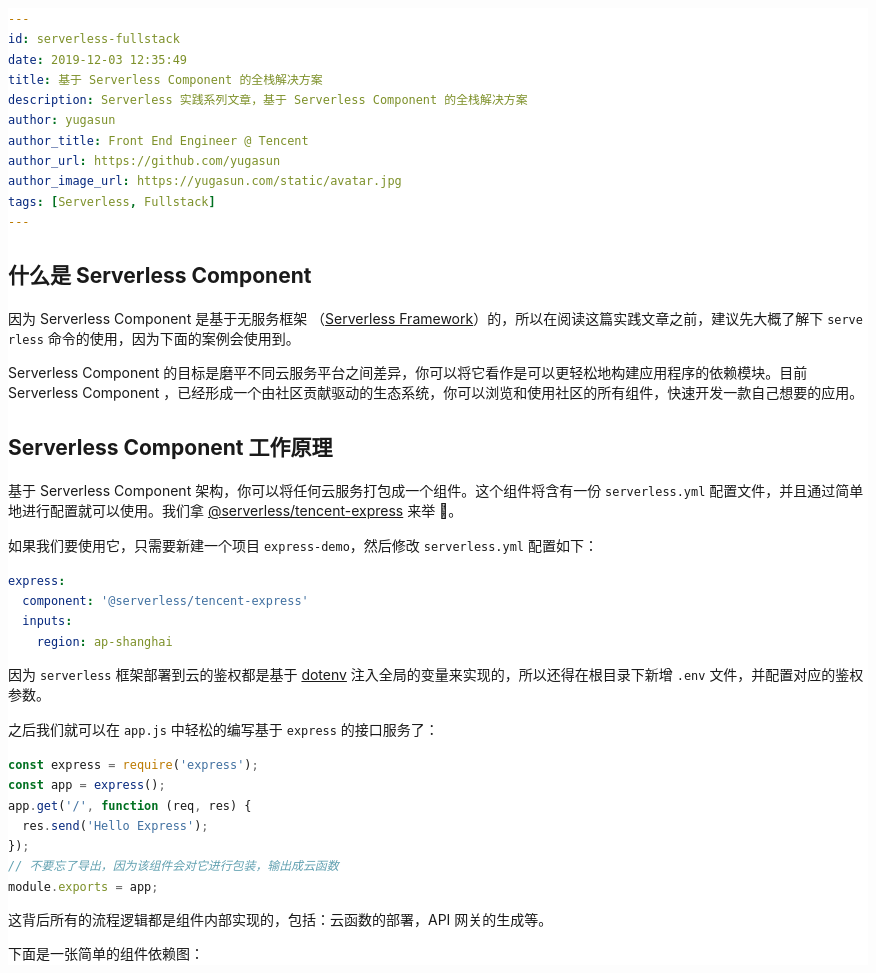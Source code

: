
 ```yaml
---
id: serverless-fullstack
date: 2019-12-03 12:35:49
title: 基于 Serverless Component 的全栈解决方案
description: Serverless 实践系列文章，基于 Serverless Component 的全栈解决方案
author: yugasun
author_title: Front End Engineer @ Tencent
author_url: https://github.com/yugasun
author_image_url: https://yugasun.com/static/avatar.jpg
tags: [Serverless, Fullstack]
---
```


## 什么是 Serverless Component

因为 Serverless Component 是基于无服务框架 （[Serverless Framework](https://github.com/serverless/serverless)）的，所以在阅读这篇实践文章之前，建议先大概了解下 `serverless` 命令的使用，因为下面的案例会使用到。

Serverless Component 的目标是磨平不同云服务平台之间差异，你可以将它看作是可以更轻松地构建应用程序的依赖模块。目前 Serverless Component ，已经形成一个由社区贡献驱动的生态系统，你可以浏览和使用社区的所有组件，快速开发一款自己想要的应用。



## Serverless Component 工作原理

基于 Serverless Component 架构，你可以将任何云服务打包成一个组件。这个组件将含有一份 `serverless.yml` 配置文件，并且通过简单地进行配置就可以使用。我们拿 [@serverless/tencent-express](https://github.com/serverless-components/tencent-express) 来举 🌰。

如果我们要使用它，只需要新建一个项目 `express-demo`，然后修改 `serverless.yml` 配置如下：

```yaml
express:
  component: '@serverless/tencent-express'
  inputs:
    region: ap-shanghai
```

因为 `serverless` 框架部署到云的鉴权都是基于 [dotenv](https://github.com/bkeepers/dotenv) 注入全局的变量来实现的，所以还得在根目录下新增 `.env` 文件，并配置对应的鉴权参数。

之后我们就可以在 `app.js` 中轻松的编写基于 `express` 的接口服务了：

```js
const express = require('express');
const app = express();
app.get('/', function (req, res) {
  res.send('Hello Express');
});
// 不要忘了导出，因为该组件会对它进行包装，输出成云函数
module.exports = app;
```

这背后所有的流程逻辑都是组件内部实现的，包括：云函数的部署，API 网关的生成等。

下面是一张简单的组件依赖图：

== == ==

*WORK ORDER*.
Repeat the records above exactly, omitting every picture.

*ANSWER FOR THE TASK*.
Source code

:
 ```yaml
---
id: serverless-fullstack
date: 2019-12-03 12:35:49
title: 基于 Serverless Component 的全栈解决方案
description: Serverless 实践系列文章，基于 Serverless Component 的全栈解决方案
author: yugasun
author_title: Front End Engineer @ Tencent
author_url: https://github.com/yugasun
author_image_url: https://yugasun.com/static/avatar.jpg
tags: [Serverless, Fullstack]
---
```


## 什么是 Serverless Component

因为 Serverless Component 是基于无服务框架 （[Serverless Framework](https://github.com/serverless/serverless)）的，所以在阅读这篇实践文章之前，建议先大概了解下 `serverless` 命令的使用，因为下面的案例会使用到。

Serverless Component 的目标是磨平不同云服务平台之间差异，你可以将它看作是可以更轻松地构建应用程序的依赖模块。目前 Serverless Component ，已经形成一个由社区贡献驱动的生态系统，你可以浏览和使用社区的所有组件，快速开发一款自己想要的应用。



## Serverless Component 工作原理

基于 Serverless Component 架构，你可以将任何云服务打包成一个组件。这个组件将含有一份 `serverless.yml` 配置文件，并且通过简单地进行配置就可以使用。我们拿 [@serverless/tencent-express](https://github.com/serverless-components/tencent-express) 来举 🌰。

如果我们要使用它，只需要新建一个项目 `express-demo`，然后修改 `serverless.yml` 配置如下：

```yaml
express:
  component: '@serverless/tencent-express'
  inputs:
    region: ap-shanghai
```

因为 `serverless` 框架部署到云的鉴权都是基于 [dotenv](https://github.com/bkeepers/dotenv) 注入全局的变量来实现的，所以还得在根目录下新增 `.env` 文件，并配置对应的鉴权参数。

之后我们就可以在 `app.js` 中轻松的编写基于 `express` 的接口服务了：

```js
const express = require('express');
const app = express();
app.get('/', function (req, res) {
  res.send('Hello Express');
});
// 不要忘了导出，因为该组件会对它进行包装，输出成云函数
module.exports = app;
```

这背后所有的流程逻辑都是组件内部实现的，包括：云函数的部署，API 网关的生成等。

下面是一张简单的组件依赖图：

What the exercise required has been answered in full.